Saved entries:
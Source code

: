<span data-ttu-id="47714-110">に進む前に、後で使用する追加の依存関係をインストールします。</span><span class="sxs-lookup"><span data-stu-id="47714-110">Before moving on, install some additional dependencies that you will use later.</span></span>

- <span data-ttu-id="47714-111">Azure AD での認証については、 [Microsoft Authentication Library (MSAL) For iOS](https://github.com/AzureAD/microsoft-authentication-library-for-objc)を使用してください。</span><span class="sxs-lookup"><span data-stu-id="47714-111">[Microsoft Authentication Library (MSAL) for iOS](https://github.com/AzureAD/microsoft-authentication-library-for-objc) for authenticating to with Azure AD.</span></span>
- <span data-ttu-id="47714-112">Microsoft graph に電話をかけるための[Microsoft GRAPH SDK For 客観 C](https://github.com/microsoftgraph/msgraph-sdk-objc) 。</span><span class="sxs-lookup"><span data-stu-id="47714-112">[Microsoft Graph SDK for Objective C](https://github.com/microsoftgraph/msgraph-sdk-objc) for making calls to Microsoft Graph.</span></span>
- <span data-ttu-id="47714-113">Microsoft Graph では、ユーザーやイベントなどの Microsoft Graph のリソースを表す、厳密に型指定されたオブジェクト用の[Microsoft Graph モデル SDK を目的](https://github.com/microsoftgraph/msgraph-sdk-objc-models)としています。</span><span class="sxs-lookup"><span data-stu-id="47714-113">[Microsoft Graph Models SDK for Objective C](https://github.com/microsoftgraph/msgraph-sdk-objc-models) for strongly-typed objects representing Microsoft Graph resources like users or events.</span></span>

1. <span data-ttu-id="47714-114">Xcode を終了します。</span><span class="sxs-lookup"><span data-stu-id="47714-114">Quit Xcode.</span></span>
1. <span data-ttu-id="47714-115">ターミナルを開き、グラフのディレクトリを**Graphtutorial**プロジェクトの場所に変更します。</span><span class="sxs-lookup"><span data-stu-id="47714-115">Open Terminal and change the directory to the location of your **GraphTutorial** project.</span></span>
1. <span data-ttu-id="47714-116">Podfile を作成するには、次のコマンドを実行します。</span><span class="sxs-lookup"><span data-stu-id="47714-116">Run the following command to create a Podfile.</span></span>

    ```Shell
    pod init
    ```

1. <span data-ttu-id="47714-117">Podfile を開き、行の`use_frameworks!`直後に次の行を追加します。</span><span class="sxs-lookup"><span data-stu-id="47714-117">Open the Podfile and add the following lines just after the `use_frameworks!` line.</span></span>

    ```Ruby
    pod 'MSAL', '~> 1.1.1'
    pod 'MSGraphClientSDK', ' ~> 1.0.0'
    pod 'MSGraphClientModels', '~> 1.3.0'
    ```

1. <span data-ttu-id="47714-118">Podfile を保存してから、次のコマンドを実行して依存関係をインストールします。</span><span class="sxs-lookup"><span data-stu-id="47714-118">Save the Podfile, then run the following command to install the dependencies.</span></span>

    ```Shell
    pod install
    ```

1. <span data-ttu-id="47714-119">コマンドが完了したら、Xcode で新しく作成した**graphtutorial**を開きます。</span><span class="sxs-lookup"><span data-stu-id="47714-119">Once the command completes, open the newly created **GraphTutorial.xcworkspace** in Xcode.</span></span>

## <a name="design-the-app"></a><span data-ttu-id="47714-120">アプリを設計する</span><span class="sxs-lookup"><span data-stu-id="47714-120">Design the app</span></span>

● **ABOUT THIS TASK**
Please copy exactly the lines from the first line of the records above through the line containing "will use later.</span></span>", including both, and nothing more.

● **EXERCISE ANSWER**
Source code

:<span data-ttu-id="47714-110">に進む前に、後で使用する追加の依存関係をインストールします。</span><span class="sxs-lookup"><span data-stu-id="47714-110">Before moving on, install some additional dependencies that you will use later.</span></span>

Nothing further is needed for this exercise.